Frustrated, he left the project for a new posting in September 2015. 

He also criticised the search team’s disregard for safety protocols. 

‘This is arguably the most rough area of ocean in terms of sea state in the world, ships are moving so slowly you could walk faster,’ the former naval officer said. 

‘Not only was the ship moving very slowly, which you don’t do in bad weather, but they were dragging this thing[search equipment] behind them that was two miles deep in the water.

‘It’s really dangerous, we were very lucky no one got hurt and or killed and it annoyed me that we were so flippant with their [crew’s] safety.’

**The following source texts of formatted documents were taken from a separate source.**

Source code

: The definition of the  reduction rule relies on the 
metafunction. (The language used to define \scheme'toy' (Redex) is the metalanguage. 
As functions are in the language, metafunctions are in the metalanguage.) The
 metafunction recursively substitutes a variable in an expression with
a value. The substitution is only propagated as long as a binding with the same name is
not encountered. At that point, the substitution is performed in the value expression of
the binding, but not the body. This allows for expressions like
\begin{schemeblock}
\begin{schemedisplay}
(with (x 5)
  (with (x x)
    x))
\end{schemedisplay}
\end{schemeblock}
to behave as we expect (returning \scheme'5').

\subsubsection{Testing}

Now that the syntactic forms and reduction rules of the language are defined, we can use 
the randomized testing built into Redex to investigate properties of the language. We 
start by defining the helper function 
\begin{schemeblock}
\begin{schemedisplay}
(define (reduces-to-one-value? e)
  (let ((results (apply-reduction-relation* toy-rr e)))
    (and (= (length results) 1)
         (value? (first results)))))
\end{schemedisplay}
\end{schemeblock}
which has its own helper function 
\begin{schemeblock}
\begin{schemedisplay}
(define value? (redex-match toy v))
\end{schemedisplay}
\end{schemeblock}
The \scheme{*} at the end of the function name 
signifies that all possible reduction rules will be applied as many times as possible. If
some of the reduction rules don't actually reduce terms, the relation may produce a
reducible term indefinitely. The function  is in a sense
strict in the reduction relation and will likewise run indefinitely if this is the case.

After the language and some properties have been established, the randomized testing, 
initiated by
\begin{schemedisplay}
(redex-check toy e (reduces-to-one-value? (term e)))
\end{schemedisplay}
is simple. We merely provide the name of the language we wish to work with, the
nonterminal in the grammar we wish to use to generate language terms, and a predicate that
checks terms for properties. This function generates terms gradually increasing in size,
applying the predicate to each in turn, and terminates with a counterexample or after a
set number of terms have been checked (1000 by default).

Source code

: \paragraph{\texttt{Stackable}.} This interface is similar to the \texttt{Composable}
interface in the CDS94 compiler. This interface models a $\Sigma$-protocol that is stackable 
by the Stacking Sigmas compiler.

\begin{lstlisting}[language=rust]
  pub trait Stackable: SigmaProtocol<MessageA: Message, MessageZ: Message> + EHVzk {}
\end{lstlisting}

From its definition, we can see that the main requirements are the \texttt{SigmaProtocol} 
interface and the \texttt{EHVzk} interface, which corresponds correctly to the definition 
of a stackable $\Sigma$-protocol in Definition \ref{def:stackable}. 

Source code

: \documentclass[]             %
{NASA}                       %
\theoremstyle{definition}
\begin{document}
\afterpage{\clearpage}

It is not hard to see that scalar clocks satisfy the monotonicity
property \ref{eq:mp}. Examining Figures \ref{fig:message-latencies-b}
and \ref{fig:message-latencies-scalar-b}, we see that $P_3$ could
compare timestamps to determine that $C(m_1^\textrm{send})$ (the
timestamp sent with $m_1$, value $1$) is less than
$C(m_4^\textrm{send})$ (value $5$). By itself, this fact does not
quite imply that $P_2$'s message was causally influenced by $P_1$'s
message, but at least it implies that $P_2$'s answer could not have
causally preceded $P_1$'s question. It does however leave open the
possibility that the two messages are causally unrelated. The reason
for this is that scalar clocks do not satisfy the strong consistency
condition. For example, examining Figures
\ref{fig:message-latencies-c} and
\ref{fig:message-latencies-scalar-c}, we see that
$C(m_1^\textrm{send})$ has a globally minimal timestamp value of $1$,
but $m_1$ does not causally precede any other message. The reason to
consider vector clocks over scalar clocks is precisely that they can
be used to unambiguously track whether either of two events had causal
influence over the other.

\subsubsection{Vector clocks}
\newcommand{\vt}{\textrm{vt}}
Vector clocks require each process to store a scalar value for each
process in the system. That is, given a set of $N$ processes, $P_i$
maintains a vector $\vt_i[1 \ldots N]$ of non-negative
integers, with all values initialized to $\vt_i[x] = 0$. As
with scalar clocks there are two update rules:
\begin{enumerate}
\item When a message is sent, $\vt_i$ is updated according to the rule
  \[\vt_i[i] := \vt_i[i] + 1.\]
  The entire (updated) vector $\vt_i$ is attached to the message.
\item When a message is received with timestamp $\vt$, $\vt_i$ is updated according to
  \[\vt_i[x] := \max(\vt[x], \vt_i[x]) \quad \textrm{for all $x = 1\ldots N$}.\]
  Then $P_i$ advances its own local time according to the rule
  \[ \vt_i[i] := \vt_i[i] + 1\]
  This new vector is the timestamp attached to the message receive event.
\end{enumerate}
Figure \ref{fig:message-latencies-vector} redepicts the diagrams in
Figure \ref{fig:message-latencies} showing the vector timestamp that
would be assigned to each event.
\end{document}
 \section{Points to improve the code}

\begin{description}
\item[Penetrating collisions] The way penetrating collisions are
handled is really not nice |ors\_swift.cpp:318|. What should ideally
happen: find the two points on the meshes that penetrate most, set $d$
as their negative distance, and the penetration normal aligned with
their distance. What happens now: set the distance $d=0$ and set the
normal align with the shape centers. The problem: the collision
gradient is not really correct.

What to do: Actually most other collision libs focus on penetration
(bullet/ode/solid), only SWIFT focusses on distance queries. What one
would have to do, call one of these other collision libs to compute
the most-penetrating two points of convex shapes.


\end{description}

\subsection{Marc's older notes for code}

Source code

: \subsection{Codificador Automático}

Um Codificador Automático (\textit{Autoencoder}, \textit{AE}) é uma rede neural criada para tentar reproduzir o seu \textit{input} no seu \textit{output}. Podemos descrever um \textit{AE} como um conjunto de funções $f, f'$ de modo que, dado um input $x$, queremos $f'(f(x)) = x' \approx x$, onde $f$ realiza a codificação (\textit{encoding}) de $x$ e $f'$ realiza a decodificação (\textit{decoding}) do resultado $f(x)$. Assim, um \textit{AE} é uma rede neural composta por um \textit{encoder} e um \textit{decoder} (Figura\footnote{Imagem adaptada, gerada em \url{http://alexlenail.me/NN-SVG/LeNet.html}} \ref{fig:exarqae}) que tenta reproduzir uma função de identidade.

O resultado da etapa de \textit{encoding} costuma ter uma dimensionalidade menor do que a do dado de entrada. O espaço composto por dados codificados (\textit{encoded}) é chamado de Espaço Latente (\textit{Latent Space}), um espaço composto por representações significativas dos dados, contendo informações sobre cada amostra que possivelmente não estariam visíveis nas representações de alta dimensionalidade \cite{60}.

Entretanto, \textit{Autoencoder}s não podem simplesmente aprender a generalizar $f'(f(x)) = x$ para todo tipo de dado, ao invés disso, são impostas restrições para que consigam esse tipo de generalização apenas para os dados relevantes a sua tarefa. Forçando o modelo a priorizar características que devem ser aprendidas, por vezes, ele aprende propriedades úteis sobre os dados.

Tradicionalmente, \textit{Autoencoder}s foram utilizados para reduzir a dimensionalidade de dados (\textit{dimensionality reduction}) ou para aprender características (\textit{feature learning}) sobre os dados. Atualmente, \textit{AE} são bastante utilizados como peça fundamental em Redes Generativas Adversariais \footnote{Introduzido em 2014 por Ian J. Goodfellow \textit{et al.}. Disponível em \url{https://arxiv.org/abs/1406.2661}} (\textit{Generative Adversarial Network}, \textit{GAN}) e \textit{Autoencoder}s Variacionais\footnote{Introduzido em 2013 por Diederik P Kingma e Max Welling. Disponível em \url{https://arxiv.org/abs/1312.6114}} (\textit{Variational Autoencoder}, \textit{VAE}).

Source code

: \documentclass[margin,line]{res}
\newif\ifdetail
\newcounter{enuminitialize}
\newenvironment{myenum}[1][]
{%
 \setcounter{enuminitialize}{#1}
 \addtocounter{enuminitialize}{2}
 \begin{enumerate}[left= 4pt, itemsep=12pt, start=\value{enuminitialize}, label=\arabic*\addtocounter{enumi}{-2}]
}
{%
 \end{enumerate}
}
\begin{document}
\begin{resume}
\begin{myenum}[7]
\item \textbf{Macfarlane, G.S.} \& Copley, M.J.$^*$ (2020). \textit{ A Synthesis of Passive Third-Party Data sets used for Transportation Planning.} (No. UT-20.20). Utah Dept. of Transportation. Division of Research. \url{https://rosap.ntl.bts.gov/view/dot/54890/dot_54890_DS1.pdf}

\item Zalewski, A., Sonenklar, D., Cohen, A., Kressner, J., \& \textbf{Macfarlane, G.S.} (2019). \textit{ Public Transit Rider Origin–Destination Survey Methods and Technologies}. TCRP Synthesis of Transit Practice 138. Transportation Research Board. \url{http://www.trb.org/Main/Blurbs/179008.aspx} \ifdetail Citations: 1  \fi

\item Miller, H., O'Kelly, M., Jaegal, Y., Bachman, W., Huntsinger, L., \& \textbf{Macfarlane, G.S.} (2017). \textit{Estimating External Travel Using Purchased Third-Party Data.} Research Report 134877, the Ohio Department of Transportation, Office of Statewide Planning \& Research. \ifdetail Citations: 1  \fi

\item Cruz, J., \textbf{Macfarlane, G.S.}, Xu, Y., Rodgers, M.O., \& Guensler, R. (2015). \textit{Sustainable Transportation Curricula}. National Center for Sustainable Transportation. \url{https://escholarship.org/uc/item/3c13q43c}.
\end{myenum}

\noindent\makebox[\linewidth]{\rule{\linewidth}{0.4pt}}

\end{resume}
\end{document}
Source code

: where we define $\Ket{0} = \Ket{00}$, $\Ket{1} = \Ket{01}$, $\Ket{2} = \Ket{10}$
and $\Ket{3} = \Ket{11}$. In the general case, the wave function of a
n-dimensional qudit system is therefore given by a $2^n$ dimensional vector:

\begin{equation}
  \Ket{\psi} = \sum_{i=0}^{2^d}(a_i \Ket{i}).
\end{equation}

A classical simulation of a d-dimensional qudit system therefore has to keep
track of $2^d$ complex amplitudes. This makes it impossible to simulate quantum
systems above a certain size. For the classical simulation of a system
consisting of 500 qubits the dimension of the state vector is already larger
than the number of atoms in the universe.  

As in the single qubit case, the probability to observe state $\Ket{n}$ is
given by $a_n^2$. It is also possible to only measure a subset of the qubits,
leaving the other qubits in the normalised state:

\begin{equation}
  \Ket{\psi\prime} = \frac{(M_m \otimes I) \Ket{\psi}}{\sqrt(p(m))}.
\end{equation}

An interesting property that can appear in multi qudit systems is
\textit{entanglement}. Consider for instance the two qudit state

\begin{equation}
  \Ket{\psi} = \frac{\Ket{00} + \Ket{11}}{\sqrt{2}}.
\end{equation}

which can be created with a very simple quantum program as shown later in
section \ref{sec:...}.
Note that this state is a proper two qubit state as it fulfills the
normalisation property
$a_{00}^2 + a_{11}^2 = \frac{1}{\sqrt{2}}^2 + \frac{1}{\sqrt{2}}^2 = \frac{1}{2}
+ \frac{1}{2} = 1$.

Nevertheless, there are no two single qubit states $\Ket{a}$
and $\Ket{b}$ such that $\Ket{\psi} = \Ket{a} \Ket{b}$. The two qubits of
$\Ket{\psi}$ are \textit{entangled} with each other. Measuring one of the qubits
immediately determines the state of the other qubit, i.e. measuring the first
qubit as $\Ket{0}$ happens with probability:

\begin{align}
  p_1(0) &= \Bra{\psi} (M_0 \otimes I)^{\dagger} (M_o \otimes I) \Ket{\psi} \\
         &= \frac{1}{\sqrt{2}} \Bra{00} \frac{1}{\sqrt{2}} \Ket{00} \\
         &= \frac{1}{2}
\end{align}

Waring added that the search was rushed and incorrectly done, given the immense pressure on the Malaysian government to find the plane as soon as possible. 

‘There was a lot of political pressure to have milestones, part of my job was to report each day on how much of the search area had been covered the previous day,’ he said.

‘The metric of success was only how much of that box we had completed, not if the box was in the right place to begin with.’